That means moving strings, like exception messages, into a resource bundle. I had some fun with a phased approach, which I present here.

Moving the strings

"The best armor is staying out of gun-shot."

The first phase was moving the string literals in the code into a "message class" as below.

public class IMessage {
    public static String systemErrorLogin = "~ logging in";
    public static String systemBusyCommunicatingWithServer = "Communicating with the server...";
    public static String systemErrorOccurred = "An error has occurred";
    public static String systemErrorOccuredFormatTilde = "An error has occurred while %s";
    public static String systemSendOpLogoffReq = "~ sending logoff message";
    public static String systemUpdateError = "~ updating application";
    public static char systemLoginMnemonic = 'L';
    public static String[] periodOptions = {"Today", "Yesterday", ...};
    ...
}

Note that we allow different types in the message class, i.e. char for mnemonics, and string arrays for combo boxes.

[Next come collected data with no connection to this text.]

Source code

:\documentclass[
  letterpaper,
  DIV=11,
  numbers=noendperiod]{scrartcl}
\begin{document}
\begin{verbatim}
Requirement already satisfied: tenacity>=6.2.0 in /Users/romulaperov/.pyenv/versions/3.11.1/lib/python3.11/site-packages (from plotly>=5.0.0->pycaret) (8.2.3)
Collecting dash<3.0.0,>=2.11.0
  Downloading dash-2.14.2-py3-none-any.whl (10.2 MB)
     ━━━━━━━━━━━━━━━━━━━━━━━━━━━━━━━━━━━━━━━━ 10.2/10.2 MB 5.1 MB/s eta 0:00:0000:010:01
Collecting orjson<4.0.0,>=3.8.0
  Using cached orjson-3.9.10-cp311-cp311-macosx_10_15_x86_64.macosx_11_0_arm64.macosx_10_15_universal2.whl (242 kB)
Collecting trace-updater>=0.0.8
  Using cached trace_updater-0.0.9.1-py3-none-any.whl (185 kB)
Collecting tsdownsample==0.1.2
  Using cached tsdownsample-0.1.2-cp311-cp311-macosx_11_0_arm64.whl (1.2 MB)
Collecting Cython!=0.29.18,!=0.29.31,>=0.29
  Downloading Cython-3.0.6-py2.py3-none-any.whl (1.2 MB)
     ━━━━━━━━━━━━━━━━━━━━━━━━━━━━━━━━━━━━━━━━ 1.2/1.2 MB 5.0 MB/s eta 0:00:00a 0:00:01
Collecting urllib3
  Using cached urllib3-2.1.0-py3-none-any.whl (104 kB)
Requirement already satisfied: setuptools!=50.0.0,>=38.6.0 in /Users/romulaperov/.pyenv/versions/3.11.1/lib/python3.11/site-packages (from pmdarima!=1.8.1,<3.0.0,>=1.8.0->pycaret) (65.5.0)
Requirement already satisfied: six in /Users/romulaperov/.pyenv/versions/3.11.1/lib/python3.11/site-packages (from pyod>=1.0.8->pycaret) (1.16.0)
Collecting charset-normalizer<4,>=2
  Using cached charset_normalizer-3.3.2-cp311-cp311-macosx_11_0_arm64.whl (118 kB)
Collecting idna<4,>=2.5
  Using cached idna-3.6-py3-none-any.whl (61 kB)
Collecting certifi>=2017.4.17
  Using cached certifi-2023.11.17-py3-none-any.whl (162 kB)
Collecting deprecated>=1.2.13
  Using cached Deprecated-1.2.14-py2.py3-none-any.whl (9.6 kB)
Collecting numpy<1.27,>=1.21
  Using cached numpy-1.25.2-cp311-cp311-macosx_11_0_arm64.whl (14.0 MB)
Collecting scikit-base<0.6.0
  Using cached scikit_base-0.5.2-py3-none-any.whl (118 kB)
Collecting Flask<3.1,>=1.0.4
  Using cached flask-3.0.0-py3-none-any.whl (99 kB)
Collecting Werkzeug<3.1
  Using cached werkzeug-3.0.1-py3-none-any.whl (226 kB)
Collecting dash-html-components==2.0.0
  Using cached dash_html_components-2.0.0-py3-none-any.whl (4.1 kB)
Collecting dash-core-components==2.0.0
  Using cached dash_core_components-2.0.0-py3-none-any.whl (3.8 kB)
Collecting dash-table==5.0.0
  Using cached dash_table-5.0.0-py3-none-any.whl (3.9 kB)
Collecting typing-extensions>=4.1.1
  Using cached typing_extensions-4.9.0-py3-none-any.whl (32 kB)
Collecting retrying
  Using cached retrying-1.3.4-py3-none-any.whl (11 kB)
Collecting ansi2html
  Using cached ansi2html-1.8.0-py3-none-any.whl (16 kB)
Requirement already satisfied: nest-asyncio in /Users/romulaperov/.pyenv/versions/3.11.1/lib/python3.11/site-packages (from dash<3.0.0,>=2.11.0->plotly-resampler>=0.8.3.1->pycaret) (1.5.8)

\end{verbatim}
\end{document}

(Incidently, in the above example, we use a notation where a tilde at the beginning of exception messages is substituted with "An error has occurred while..." It's lazy, and that's what I really dig about it, man!

The application code becomes "stringless" as follows.

   public void run() {
      try {
         login();
      } catch (Exception e) {
         e.printStackTrace();
         gui.showExceptionDialog(e, IMessage.systemErrorLogin);
      }
   }

jabber_protocol.png
An advantage of this approach, is that the "keys" we are choosing are refactorable field names, e.g. systemErrorLogin, rather than string references. Once all strings have been refactored out into this message class, we can review the keys for naming consistency, spelling, etcetera. Renaming them is safe and easy, e.g. using Netbean's refactorings.

I sometimes argue that "string references" (eg. resource bundle keys in this case) hinder refactoring, and so we should aim for applications with "no string references attached."

Generating the resource bundle

"The best tank terrain is that without anti-tank weapons."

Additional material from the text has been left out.